Lo mismo ocurre con la hija
de un jefe de la sinagoga. Una muchacha de 12 años (se repite la cifra 12) que
ya está llegando a ser una mujer, pero está enferma de muerte(¿anorexia
nerviosa?). Jesús acompaña al padre, pero en el camino llega la noticia que la
muchacha había fallecido. Por lo tanto el hombre no tenía porque seguir
acompañando e importunando a Jesús. Pero no hacía falta. “No temas, basta que
creas”, le dijo Jesús. Y les dijo a la gente que lloraba y gritaba: “¿Porqué se
alborotan y lloran? La niña no está muerta, sino que duerme”. Cuando todos se
burlaban de él, los despidió. No hay sanación milagrosa sin fe y confianza en
Dios. (Aquí el evangelista muestra también lo inútil de la antigua institución
religiosa: la sinagoga. El jefe de la sinagoga tiene que ir haciendo la ruptura
con la institución que él mismo representa y abrir la puerta de su casa para
dejar entrar a Jesús).
“Talitá Kum” le dijo
Jesús a la muchacha. Una de las escasas palabras arameas que encontramos en los
evangelios. ¿Hace uso el evangelista del arameo para dar aquí al acontecimiento
un peso extraordinario? “¡Niña, yo te lo ordeno, levántate!” Y la tomó de la
mano como si fuera a decirle: entiendo tu angustia de llegar a ser adulta, tu
angustia de tener que asumir de ahora en adelante tu vida.
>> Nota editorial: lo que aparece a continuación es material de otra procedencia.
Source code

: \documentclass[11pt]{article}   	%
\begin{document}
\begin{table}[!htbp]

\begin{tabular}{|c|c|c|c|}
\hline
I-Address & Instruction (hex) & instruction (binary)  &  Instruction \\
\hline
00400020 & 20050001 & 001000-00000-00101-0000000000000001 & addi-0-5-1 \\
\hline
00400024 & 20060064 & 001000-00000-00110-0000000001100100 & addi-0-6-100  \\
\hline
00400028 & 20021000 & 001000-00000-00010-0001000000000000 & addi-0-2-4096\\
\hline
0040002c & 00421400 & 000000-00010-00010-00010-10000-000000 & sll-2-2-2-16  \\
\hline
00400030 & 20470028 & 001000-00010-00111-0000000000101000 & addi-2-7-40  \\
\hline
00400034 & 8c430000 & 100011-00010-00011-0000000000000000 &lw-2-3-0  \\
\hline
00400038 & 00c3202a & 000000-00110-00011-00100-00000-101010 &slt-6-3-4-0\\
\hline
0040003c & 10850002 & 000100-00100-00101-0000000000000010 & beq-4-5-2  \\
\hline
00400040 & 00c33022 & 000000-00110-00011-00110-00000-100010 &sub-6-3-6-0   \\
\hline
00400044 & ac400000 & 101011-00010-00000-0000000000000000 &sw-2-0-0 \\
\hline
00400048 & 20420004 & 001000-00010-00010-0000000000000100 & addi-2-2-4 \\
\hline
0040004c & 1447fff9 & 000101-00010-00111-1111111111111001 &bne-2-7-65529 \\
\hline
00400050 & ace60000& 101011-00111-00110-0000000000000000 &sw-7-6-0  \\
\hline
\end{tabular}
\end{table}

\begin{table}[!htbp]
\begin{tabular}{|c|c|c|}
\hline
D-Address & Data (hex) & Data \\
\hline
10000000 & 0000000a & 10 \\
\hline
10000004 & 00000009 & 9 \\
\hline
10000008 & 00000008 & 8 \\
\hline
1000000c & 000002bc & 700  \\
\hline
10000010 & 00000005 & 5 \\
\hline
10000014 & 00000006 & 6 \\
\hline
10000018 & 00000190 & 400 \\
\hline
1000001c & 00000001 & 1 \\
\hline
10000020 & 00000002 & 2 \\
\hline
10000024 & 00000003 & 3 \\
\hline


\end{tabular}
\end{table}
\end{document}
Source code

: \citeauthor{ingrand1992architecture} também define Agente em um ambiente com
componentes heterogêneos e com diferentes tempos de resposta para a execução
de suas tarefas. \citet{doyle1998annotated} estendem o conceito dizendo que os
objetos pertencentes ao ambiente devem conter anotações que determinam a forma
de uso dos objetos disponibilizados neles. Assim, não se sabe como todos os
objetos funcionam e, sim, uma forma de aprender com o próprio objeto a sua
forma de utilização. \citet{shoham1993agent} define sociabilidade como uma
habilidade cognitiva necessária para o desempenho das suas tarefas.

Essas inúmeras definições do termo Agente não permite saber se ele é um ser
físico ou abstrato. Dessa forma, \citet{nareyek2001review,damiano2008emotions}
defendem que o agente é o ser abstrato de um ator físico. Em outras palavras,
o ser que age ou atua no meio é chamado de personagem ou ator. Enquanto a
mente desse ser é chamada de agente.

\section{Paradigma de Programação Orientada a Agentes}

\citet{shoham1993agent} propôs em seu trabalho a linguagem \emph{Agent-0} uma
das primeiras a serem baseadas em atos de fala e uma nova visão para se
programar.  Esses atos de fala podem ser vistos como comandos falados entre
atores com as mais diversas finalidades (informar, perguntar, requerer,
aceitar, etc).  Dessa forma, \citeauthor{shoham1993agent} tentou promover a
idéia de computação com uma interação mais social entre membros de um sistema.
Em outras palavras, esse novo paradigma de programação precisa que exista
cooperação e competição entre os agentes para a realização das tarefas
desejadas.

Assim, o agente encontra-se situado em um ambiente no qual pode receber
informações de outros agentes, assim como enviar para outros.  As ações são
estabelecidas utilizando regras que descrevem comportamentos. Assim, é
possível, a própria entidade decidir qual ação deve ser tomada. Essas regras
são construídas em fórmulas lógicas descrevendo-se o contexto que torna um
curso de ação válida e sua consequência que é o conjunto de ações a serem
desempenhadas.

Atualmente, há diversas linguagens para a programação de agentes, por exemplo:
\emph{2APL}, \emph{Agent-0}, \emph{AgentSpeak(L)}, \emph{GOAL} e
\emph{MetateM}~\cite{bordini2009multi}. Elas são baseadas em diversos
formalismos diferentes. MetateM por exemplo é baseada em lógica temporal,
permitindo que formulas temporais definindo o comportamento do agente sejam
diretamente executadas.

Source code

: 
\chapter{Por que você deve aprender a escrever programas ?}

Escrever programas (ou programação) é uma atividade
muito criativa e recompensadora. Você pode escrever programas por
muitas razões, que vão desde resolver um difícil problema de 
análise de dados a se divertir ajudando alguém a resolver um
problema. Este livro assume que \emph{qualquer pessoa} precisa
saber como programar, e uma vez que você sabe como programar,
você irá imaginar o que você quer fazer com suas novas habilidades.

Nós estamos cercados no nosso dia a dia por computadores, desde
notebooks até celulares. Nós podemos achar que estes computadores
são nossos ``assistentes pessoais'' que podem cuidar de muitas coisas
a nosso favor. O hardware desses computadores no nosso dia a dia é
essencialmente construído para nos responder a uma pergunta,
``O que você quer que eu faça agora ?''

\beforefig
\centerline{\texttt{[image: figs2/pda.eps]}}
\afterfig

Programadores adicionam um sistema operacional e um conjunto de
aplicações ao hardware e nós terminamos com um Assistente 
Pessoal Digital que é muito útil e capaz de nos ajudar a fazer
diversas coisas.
Siempre fuiste una
niñita dependiente que ha vivido en un ambiente muy protegido. Ahora es tiempo
de ponerte de pié. Jesús no la acoge en sus brazos, no la acurruca sino hace
que se ponga de pié y vaya por la vida por si misma. Es lo que hizo y eso es el
milagro: los primeros pasos en atreverse a una vida más autónoma.
Podemos imaginarnos cómo el
padre habrá conversado largamente esa noche con su mujer: “¿escuchaste lo tajante
que fue Jesús: no está muerta, sino duerme?” Eso va más allá de nuestra hija o
de nuestro hogar. Hay un mensaje para todo el mundo y todos los hombres. La
muerte es sólo una apariencia. Si la muerta es el fin de nuestra vida, el fin
definitivo de nuestro amor, entonces no es de extrañar que los hombres tengan
miedo de vivir, miedo de amar. Entonces alguien como nuestra hija dejará de
comer, dejará de amar, dejará de vivir.
Tal vez la mujer sanada de
su flujo de sangre haya tenido pensamientos parecidos. Si no puedo tener hijos,
si no puedo dar vida, si no puedo dar amor a un hombre y recibir amor de él, si
eso es mi fin definitivo, entonces esta no es vida. No quería conformarme con
eso. Y gracias a Dios, tengo vida nueva: la vida.
¿No tocamos aquí el núcleo
de nuestra fe cristiana? Vivir sin la perspectiva de la vida sin fin es como
vivir en un sarcófago. Por muy confortable y lujoso que fuera, sigue siendo un
sarcófago. No nos dice el Señor también a nosotros: Talitá Kum. ¡Niña levántate! La vida es más hermosa de lo que
crees. Porque está destinada a la inmortalidad.